Sin never took hold of Mary. Darkness never entered her space. So, what was her birth really like? Imagine total darkness in which a small diamond of light begins to shine. That is Mary's birth. She is the “daybreak of salvation.”1 Mary's birth was like a ray of sunlight suddenly bursting over the horizon. By a gift of God she was full of grace from the first moment of her conception. At Mary's birth she was already Queen of the Universe and destined to become the Mother of Jesus, the Son of God, the Light of the world.
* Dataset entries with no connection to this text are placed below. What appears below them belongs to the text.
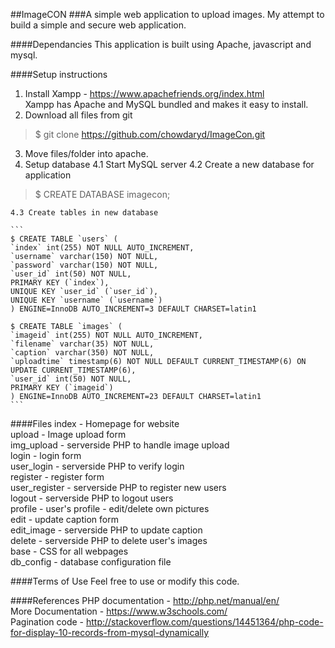 ##ImageCON
###A simple web application to upload images.
My attempt to build a simple and secure web application.

####Dependancies
This application is built using Apache, javascript and mysql.

####Setup instructions

1. Install Xampp - https://www.apachefriends.org/index.html  
	Xampp has Apache and MySQL bundled and makes it easy to install.  
2. Download all files from git
> $ git clone https://github.com/chowdaryd/ImageCon.git
3. Move files/folder into apache.
4. Setup database
	4.1 Start MySQL server
	4.2 Create a new database for application 
> $ CREATE DATABASE imagecon;

	4.3 Create tables in new database

	```
	$ CREATE TABLE `users` (
 	`index` int(255) NOT NULL AUTO_INCREMENT,
 	`username` varchar(150) NOT NULL,
 	`password` varchar(150) NOT NULL,
 	`user_id` int(50) NOT NULL,
 	PRIMARY KEY (`index`),
 	UNIQUE KEY `user_id` (`user_id`),
 	UNIQUE KEY `username` (`username`)
	) ENGINE=InnoDB AUTO_INCREMENT=3 DEFAULT CHARSET=latin1

	$ CREATE TABLE `images` (
 	`imageid` int(255) NOT NULL AUTO_INCREMENT,
 	`filename` varchar(35) NOT NULL,
 	`caption` varchar(350) NOT NULL,
 	`uploadtime` timestamp(6) NOT NULL DEFAULT CURRENT_TIMESTAMP(6) ON UPDATE CURRENT_TIMESTAMP(6),
 	`user_id` int(50) NOT NULL,
 	PRIMARY KEY (`imageid`)
	) ENGINE=InnoDB AUTO_INCREMENT=23 DEFAULT CHARSET=latin1
	```

####Files
index - Homepage for website  
upload - Image upload form  
img_upload - serverside PHP to handle image upload  
login - login form  
user_login - serverside PHP to verify login  
register - register form  
user_register - serverside PHP to register new users  
logout - serverside PHP to logout users  
profile - user's profile - edit/delete own pictures  
edit - update caption form  
edit_image - serverside PHP to update caption  
delete - serverside PHP to delete user's images  
base - CSS for all webpages  
db_config - database configuration file  

####Terms of Use
Feel free to use or modify this code.  

####References
PHP documentation - http://php.net/manual/en/  
More Documentation - https://www.w3schools.com/  
Pagination code - http://stackoverflow.com/questions/14451364/php-code-for-display-10-records-from-mysql-dynamically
When Mary was born the stormy darkness of our world was pierced with the blazing light of grace. During the Civil War, in the dark winter of 1864, the Confederate army of Robert E. Lee faced the Union divisions of General Ulysses S. Grant. The war was not yet three and a half years old. Late one evening one of Confederate generals, George Pickett, received word that his wife had given birth to a baby boy. Up and down the front line, Southerners began building bonfires in celebration of the happy event. General Grant sent out a patrol to see what was going on. The scouts returned with the message that a son was born to Major General Pickett. Grant and Pickett had been contemporaries at West Point and knew one another well, so to honor the occasion Grant ordered that bonfires should be lit on the Union side of the line as well. For miles on both sides, bonfires pierced the darkness, celebrating the birth of a child. But once the fires burned down the darkness of night and war resumed.
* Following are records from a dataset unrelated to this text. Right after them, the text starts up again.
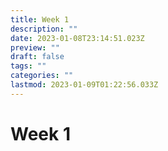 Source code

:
 ```yaml
---
title: Week 1
description: ""
date: 2023-01-08T23:14:51.023Z
preview: ""
draft: false
tags: ""
categories: ""
lastmod: 2023-01-09T01:22:56.033Z
---
```

# Week 1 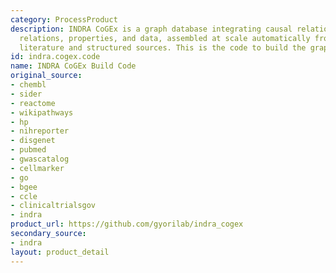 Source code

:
 ```yaml
---
category: ProcessProduct
description: INDRA CoGEx is a graph database integrating causal relations, ontological
  relations, properties, and data, assembled at scale automatically from the scientific
  literature and structured sources. This is the code to build the graph.
id: indra.cogex.code
name: INDRA CoGEx Build Code
original_source:
- chembl
- sider
- reactome
- wikipathways
- hp
- nihreporter
- disgenet
- pubmed
- gwascatalog
- cellmarker
- go
- bgee
- ccle
- clinicaltrialsgov
- indra
product_url: https://github.com/gyorilab/indra_cogex
secondary_source:
- indra
layout: product_detail
---
```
At Mary's birth there was a difference. Her blazing light of grace never went out. Instead, it increased even though she was born into the same stormy, oppressive, painful world of sin, suffering and death we all experience. In fact, her suffering was worse than ours. Although sin never darkened her soul, the presence of evil caused her greater suffering because of her innocence and goodness. Hans Christian Anderson writes that one night there was a terrible storm of thunder and lightning, the rain poured down in torrents. In the middle of the storm someone drenched by the rain knocked at a palace gate. She said that she was a princess. “We shall see,” thought the old Queen, who laid a pea on the bed and then piled twenty mattresses on top of it, with twenty feather beds on top of the mattresses. In the morning they asked the princess how she slept. “Oh, terribly bad,” she said. “I seemed to be lying upon some hard thing, and my whole body is black and blue.”
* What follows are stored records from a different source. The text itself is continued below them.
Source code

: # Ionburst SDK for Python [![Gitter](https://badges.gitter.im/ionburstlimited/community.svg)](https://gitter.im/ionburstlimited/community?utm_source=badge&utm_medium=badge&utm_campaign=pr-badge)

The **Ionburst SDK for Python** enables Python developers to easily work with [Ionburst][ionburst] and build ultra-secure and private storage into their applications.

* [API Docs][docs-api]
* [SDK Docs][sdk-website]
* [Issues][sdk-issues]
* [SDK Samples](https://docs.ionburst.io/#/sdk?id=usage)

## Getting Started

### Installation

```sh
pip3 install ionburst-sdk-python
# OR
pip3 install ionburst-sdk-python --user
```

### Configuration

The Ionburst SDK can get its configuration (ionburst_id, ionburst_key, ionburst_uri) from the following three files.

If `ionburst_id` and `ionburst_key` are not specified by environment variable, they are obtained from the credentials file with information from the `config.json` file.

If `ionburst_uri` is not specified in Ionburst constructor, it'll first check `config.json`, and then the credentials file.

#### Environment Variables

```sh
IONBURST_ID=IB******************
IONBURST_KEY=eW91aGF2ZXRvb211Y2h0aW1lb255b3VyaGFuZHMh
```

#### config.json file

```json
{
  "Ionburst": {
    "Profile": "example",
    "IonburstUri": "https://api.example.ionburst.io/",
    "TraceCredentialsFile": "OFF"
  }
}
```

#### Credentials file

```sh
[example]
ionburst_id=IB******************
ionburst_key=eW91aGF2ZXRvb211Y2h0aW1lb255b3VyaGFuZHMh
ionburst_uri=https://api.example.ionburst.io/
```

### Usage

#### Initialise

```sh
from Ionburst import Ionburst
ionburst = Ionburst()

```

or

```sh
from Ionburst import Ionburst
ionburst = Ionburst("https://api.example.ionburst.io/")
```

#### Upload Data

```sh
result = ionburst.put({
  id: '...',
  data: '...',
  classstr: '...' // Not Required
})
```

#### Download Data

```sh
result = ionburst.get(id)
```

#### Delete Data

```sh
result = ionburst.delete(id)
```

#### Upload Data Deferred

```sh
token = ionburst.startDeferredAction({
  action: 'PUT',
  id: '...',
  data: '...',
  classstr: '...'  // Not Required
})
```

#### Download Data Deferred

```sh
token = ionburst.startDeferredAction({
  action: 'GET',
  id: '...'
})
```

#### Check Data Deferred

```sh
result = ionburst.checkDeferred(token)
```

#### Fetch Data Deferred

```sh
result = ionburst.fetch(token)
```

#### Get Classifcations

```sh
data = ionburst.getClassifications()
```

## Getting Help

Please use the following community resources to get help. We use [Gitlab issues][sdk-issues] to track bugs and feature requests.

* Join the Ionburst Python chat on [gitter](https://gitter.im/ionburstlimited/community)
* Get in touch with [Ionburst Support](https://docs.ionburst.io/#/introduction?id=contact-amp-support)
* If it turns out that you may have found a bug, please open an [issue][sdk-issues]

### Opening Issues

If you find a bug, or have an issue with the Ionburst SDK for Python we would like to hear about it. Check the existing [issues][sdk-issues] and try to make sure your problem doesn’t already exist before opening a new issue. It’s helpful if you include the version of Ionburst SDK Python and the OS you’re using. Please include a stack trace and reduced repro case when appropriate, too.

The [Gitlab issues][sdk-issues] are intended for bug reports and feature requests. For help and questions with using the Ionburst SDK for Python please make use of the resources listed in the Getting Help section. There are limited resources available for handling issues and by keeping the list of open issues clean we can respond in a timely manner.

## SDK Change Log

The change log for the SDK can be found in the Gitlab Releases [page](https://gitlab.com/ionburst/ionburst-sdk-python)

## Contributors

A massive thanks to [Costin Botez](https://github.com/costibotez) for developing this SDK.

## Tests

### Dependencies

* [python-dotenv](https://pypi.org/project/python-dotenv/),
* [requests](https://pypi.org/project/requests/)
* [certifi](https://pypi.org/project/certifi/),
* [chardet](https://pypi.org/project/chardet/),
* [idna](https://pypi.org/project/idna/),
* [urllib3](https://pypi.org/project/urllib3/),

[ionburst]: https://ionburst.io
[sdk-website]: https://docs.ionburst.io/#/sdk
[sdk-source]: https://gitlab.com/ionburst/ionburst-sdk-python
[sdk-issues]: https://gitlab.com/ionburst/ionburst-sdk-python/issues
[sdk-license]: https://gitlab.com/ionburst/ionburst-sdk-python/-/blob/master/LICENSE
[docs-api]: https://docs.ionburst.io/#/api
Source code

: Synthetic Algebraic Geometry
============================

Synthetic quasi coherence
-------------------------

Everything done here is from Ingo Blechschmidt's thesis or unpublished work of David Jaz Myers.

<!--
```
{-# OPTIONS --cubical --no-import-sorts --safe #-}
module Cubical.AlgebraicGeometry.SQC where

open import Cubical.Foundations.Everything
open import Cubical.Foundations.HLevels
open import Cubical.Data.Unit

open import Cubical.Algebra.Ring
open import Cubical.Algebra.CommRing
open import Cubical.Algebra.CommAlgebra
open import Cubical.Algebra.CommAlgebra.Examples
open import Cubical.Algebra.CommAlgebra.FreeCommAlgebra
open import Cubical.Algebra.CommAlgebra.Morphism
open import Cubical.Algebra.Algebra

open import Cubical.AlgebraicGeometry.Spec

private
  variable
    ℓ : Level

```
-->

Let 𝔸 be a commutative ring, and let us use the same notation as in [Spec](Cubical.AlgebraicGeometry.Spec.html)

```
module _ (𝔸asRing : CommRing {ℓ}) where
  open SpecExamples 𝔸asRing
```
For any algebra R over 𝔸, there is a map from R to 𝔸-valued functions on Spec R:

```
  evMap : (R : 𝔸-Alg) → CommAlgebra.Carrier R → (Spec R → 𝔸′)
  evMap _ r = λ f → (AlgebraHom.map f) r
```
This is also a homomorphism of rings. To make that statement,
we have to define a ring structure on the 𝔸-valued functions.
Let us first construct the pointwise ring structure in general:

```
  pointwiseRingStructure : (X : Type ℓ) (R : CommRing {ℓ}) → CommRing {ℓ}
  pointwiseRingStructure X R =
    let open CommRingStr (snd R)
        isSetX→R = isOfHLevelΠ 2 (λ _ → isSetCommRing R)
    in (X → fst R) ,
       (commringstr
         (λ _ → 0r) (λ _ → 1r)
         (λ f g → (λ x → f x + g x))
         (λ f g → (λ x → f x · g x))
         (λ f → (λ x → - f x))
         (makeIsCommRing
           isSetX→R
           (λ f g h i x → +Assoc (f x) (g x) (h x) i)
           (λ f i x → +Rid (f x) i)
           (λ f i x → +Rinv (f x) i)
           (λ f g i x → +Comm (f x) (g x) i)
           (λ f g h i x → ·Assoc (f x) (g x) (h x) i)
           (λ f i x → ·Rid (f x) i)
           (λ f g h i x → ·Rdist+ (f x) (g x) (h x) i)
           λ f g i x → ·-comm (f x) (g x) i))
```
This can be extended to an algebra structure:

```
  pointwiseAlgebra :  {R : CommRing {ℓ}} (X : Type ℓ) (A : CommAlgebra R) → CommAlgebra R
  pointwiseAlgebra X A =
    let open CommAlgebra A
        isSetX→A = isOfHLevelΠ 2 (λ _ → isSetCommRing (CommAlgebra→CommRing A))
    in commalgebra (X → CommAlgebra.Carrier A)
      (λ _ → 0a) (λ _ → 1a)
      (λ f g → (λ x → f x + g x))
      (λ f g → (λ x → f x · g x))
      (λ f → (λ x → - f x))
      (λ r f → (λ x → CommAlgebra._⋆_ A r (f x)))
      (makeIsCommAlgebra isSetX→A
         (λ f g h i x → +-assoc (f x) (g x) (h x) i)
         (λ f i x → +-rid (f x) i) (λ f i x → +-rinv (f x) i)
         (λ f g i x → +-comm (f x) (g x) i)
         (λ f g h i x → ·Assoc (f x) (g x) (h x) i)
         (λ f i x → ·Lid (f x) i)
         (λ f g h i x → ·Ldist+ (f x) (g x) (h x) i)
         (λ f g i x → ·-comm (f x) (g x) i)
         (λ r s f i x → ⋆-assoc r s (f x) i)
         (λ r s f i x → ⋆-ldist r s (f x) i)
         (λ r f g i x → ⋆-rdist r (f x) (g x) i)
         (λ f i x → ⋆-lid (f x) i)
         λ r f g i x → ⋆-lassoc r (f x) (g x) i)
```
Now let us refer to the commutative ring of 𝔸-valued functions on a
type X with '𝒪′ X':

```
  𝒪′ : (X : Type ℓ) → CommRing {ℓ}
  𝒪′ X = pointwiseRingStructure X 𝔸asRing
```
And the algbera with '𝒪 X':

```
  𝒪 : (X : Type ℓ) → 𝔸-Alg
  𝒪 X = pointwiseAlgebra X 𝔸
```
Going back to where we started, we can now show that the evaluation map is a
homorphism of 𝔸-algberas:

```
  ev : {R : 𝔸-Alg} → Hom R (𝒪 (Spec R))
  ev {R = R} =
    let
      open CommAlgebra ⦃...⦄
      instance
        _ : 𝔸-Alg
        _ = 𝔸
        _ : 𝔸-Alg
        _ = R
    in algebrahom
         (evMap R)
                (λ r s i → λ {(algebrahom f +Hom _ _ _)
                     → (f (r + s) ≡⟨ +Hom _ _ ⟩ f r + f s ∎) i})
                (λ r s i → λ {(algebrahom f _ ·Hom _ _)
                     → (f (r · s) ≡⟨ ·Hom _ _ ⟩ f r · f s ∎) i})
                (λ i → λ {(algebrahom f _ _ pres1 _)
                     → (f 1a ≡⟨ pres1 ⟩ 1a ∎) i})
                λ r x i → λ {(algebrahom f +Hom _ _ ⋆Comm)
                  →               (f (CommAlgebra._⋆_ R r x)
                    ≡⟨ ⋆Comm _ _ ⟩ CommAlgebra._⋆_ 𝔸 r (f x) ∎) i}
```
So also, Mary suffered terribly from the attacks of the Serpent upon her heart and upon her Son, and upon the world of which she was Queen. Her many sorrows were bitter martyrdoms, all the more painful because of her innocence and goodness. Today we celebrate the birth of Mary when the darkness of our stormy world was pierced with light. On other birthdays we bring gifts for the celebration. But on this birthday Mary is the gift, the dawn of a new age that will never end, in which darkness is overcome, where there will be no more sin, or suffering, or death, where every tear will be wiped away. With Mary's birth we see the daybreak, and we know for certain that this dark stormy world is passing away.